Much of the immediate focus has been on what is not in the report and if the final report will ever be published. But what was in the report is bad enough. There was “a serious failure to observe not just the high standards expected of those working at the heart of Government but also of the standards expected of the entire British population at the time”.

Gray continues: “There were failures of leadership and judgment by different parts of No 10 and the Cabinet Office at different times”. In any sensible political system, these partial findings would be enough for a prime minister to lose office. But in the super-charged post-Brexit politics of the UK, however, Johnson and his hyper-partisan supporters are seeking to hold on.

The decision as to whether the prime minister will be replaced now falls to government backbenchers. If enough indicate that they do not support the prime minister, then there can be a vote of no confidence. Significantly, few government supporters could be found to support Johnson in Monday’s debate and the speaker of the commons was forced to keep calling opposition members of parliament.

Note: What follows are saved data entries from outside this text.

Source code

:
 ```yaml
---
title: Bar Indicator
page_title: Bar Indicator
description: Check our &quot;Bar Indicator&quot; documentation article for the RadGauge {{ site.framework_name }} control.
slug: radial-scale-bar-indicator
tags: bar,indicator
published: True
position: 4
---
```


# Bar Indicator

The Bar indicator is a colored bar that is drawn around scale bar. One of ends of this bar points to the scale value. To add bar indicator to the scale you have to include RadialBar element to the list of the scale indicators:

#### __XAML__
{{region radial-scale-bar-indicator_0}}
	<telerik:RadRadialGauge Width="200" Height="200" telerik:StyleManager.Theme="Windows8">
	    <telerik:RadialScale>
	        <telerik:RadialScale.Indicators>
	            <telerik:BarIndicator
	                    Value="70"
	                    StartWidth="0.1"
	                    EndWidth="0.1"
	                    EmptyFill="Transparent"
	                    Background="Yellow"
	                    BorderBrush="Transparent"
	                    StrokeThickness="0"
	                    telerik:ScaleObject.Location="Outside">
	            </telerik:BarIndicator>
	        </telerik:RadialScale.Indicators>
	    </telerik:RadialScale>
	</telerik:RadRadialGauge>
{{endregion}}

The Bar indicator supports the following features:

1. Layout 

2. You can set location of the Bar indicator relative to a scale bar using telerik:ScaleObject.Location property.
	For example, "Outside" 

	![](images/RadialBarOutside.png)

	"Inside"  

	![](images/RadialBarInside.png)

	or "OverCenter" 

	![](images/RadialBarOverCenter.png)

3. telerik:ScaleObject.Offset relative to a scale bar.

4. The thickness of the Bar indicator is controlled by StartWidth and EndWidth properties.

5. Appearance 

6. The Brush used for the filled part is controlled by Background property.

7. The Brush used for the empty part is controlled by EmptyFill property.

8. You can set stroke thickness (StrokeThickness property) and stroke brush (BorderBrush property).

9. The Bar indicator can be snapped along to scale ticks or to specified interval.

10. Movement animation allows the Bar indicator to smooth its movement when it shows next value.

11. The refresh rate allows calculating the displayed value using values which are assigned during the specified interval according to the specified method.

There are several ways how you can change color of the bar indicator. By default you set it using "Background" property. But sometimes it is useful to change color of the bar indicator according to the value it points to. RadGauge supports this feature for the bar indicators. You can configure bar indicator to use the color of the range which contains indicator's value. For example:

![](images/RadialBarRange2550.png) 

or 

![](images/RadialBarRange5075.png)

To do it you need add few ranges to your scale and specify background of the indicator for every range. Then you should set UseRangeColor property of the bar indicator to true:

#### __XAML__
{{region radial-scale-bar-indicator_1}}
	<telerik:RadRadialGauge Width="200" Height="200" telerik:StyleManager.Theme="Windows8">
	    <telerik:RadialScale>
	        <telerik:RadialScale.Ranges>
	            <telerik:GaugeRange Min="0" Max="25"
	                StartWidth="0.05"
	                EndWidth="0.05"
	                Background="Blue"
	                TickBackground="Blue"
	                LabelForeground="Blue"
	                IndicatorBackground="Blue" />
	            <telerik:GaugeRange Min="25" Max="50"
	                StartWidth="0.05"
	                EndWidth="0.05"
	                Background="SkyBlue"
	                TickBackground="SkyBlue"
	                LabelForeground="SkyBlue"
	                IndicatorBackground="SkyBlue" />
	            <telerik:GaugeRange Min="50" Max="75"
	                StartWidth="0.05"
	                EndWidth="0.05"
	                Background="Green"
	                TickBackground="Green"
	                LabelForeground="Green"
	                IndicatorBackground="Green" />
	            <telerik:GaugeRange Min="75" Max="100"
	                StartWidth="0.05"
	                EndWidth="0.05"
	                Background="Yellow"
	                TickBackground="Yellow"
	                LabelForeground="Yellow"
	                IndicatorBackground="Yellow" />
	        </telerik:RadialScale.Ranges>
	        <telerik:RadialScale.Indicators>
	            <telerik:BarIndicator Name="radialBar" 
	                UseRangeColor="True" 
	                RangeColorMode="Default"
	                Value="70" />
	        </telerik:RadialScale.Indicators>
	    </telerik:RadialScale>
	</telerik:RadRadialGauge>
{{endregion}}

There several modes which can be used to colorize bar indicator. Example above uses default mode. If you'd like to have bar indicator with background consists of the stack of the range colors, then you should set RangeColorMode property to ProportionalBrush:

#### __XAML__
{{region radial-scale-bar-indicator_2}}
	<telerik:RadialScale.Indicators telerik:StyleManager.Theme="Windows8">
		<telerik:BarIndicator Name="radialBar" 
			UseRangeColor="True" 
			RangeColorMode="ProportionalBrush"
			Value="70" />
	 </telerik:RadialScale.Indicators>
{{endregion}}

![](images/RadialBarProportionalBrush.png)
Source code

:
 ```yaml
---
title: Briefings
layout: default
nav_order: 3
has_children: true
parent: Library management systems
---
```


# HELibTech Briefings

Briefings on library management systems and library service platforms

If Johnson loses a no-confidence vote, then government backbenchers and the wider Conservative party have a process for electing a new leader. This may take time, especially if there is no obvious frontrunner. But it is not an uncommon experience: This is the way Theresa May was selected after the Brexit referendum and how Johnson himself took the leadership.

Indeed, many prime ministers have lost office in ways other than general elections. In both world wars, government supporters in effect chose a new national leader without a general election. More recently, both Margaret Thatcher (1990) and Tony Blair (2007) lost their office because of Westminster politics between elections rather than because of popular votes.

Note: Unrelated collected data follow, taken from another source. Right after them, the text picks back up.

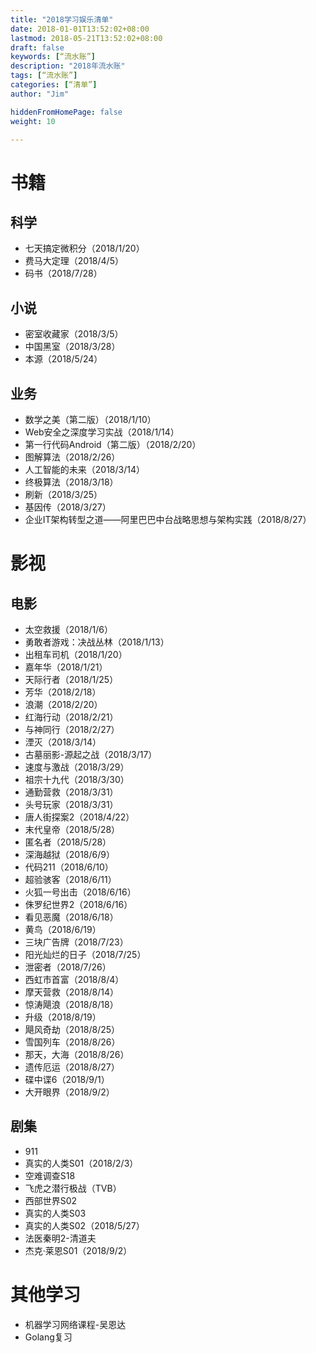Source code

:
 ```yaml
---
title: "2018学习娱乐清单"
date: 2018-01-01T13:52:02+08:00
lastmod: 2018-05-21T13:52:02+08:00
draft: false
keywords: [“流水账”]
description: "2018年流水账"
tags: [“流水账”]
categories: [“清单”]
author: "Jim"

hiddenFromHomePage: false
weight: 10

---
```


# 书籍

## 科学

* 七天搞定微积分（2018/1/20）
* 费马大定理（2018/4/5）
* 码书（2018/7/28）

## 小说

* 密室收藏家（2018/3/5）
* 中国黑室（2018/3/28） 
* 本源（2018/5/24）

## 业务

* 数学之美（第二版）（2018/1/10）
* Web安全之深度学习实战（2018/1/14）
* 第一行代码Android（第二版）（2018/2/20）
* 图解算法（2018/2/26）
* 人工智能的未来（2018/3/14）
* 终极算法（2018/3/18）
* 刷新（2018/3/25）
* 基因传（2018/3/27）
* 企业IT架构转型之道——阿里巴巴中台战略思想与架构实践（2018/8/27）

# 影视

## 电影

* 太空救援（2018/1/6）
* 勇敢者游戏：决战丛林（2018/1/13）
* 出租车司机（2018/1/20）
* 嘉年华（2018/1/21）
* 天际行者（2018/1/25）
* 芳华（2018/2/18）
* 浪潮（2018/2/20）
* 红海行动（2018/2/21）
* 与神同行（2018/2/27）
* 湮灭（2018/3/14）
* 古墓丽影-源起之战（2018/3/17）
* 速度与激战（2018/3/29）
* 祖宗十九代（2018/3/30）
* 通勤营救（2018/3/31）
* 头号玩家（2018/3/31）
* 唐人街探案2（2018/4/22）
* 末代皇帝（2018/5/28）
* 匿名者（2018/5/28）
* 深海越狱（2018/6/9）
* 代码211（2018/6/10）
* 超验骇客（2018/6/11）
* 火狐一号出击（2018/6/16）
* 侏罗纪世界2（2018/6/16）
* 看见恶魔（2018/6/18）
* 黄鸟（2018/6/19）
* 三块广告牌（2018/7/23）
* 阳光灿烂的日子（2018/7/25）
* 泄密者（2018/7/26）
* 西虹市首富（2018/8/4）
* 摩天营救（2018/8/14）
* 惊涛飓浪（2018/8/18）
* 升级（2018/8/19）
* 飓风奇劫（2018/8/25）
* 雪国列车（2018/8/26）
* 那天，大海（2018/8/26）
* 遗传厄运（2018/8/27）
* 碟中谍6（2018/9/1）
* 大开眼界（2018/9/2）

## 剧集

* 911
* 真实的人类S01（2018/2/3）
* 空难调查S18
* 飞虎之潜行极战（TVB）
* 西部世界S02
* 真实的人类S03
* 真实的人类S02（2018/5/27）
* 法医秦明2-清道夫
* 杰克·莱恩S01（2018/9/2）

# 其他学习

* ​机器学习网络课程-吴恩达
* Golang复习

And so what the world may see this week is how a political system without a formal constitution yet again removes – or does not remove – a weakened prime minister. If Johnson does not go on this occasion, then it will only be a matter of time before the same problem again arises – either with the conclusion of the Downing Street parties investigation or otherwise. The British political system abhors a weak prime minister.

As this drama converts into a crisis, the everyday work of British government is paralysed. This is because the issue is only incidentally about the Downing Street parties – the real matter at stake is whether an executive can impose rules on the rest of us and disregard those rules itself.

People made unimaginable sacrifices to comply with the rules. Some people were arrested and prosecuted for similar breaches. At the heart of this political situation is a basic sense of inequity. The feeling that, when it mattered, there was one rule for citizens generally but another rule – or no rules – for the prime minister and his circle.

Perhaps if Johnson had admitted the transgressions immediately and apologised with actual sincerity, he could have survived. This story has now dominated politics for months, but it might already have been forgotten.

But the prime minister sought to evade accountability and gamed the process so that he could avoid being accountable either to parliament or, through the media, the people. We were all to wait for the Sue Gray report – and he could not comment otherwise.

Well, now the Sue Gray report is here – at least in part. He could only evade giving an account for what happened in Downing Street for so long, and now he is running out of excuses. The British constitution may abhor a weak prime minister – but it also abhors sustained lack of accountability to elected representatives. The longer Johnson put things off, the bigger the problem became.

Few things in human affairs are inevitable, and the British prime minister certainly believes he can survive this political predicament. But the decision is now out of his hands. And we will see whether the un-codified system that has installed or got rid of many other prime ministers will get rid of this one and install another one instead.

The views expressed in this article are the author’s own and do not necessarily reflect Al Jazeera’s editorial stance.